*Problem details*.
Using the entries below, output exactly the line containing "exec -it mongo-atm" and all lines that follow it to the end.

--- Excerpted records Enclosed Below ---

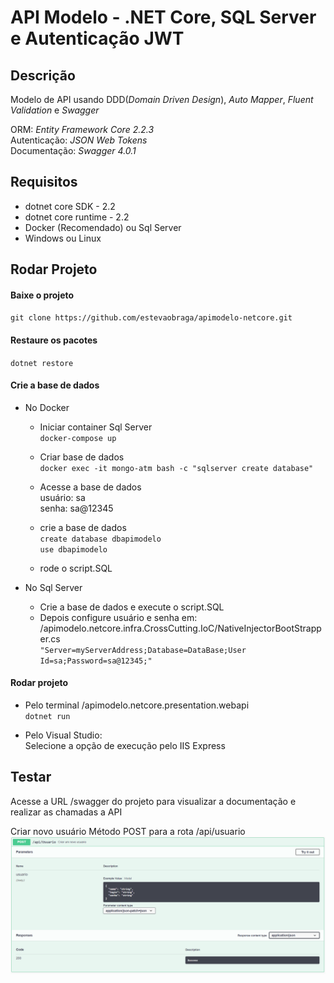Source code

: # API Modelo - .NET Core, SQL Server e Autenticação JWT

## Descrição
Modelo de API usando DDD(_Domain Driven Design_), _Auto Mapper_, _Fluent Validation_ e _Swagger_   

ORM: _Entity Framework Core 2.2.3_   
Autenticação: _JSON Web Tokens_   
Documentação: _Swagger 4.0.1_   

## Requisitos
- dotnet core SDK - 2.2   
- dotnet core runtime - 2.2   
- Docker (Recomendado) ou Sql Server   
- Windows ou Linux   

## Rodar Projeto
#### Baixe o projeto
`git clone https://github.com/estevaobraga/apimodelo-netcore.git`

#### Restaure os pacotes
`dotnet restore`   

#### Crie a base de dados
- No Docker   
	- Iniciar container Sql Server   
`docker-compose up`   
	- Criar base de dados   
`docker exec -it mongo-atm bash -c "sqlserver create database"`   
	- Acesse a base de dados  
usuário: sa  
senha: sa@12345  

	- crie a base de dados  
`create database dbapimodelo`   
`use dbapimodelo`   
	- rode o script.SQL

- No Sql Server   

	- Crie a base de dados e execute o script.SQL  
	- Depois configure usuário e senha em: /apimodelo.netcore.infra.CrossCutting.IoC/NativeInjectorBootStrapper.cs   
`"Server=myServerAddress;Database=DataBase;User Id=sa;Password=sa@12345;"`   

#### Rodar projeto

- Pelo terminal /apimodelo.netcore.presentation.webapi  
`dotnet run`

- Pelo Visual Studio:  
Selecione a opção de execução pelo IIS Express

## Testar
Acesse a URL /swagger do projeto para visualizar a documentação e realizar as chamadas a API

Criar novo usuário
Método POST para a rota /api/usuario
![Alt Text](/docs/usuario-POST.PNG)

--- End of Enclosed Excerpted records ---

*Answer area*.
`docker exec -it mongo-atm bash -c "sqlserver create database"`   
	- Acesse a base de dados  
usuário: sa  
senha: sa@12345  

	- crie a base de dados  
`create database dbapimodelo`   
`use dbapimodelo`   
	- rode o script.SQL

- No Sql Server   

	- Crie a base de dados e execute o script.SQL  
	- Depois configure usuário e senha em: /apimodelo.netcore.infra.CrossCutting.IoC/NativeInjectorBootStrapper.cs   
`"Server=myServerAddress;Database=DataBase;User Id=sa;Password=sa@12345;"`   

#### Rodar projeto

- Pelo terminal /apimodelo.netcore.presentation.webapi  
`dotnet run`

- Pelo Visual Studio:  
Selecione a opção de execução pelo IIS Express

## Testar
Acesse a URL /swagger do projeto para visualizar a documentação e realizar as chamadas a API

Criar novo usuário
Método POST para a rota /api/usuario
![Alt Text](/docs/usuario-POST.PNG)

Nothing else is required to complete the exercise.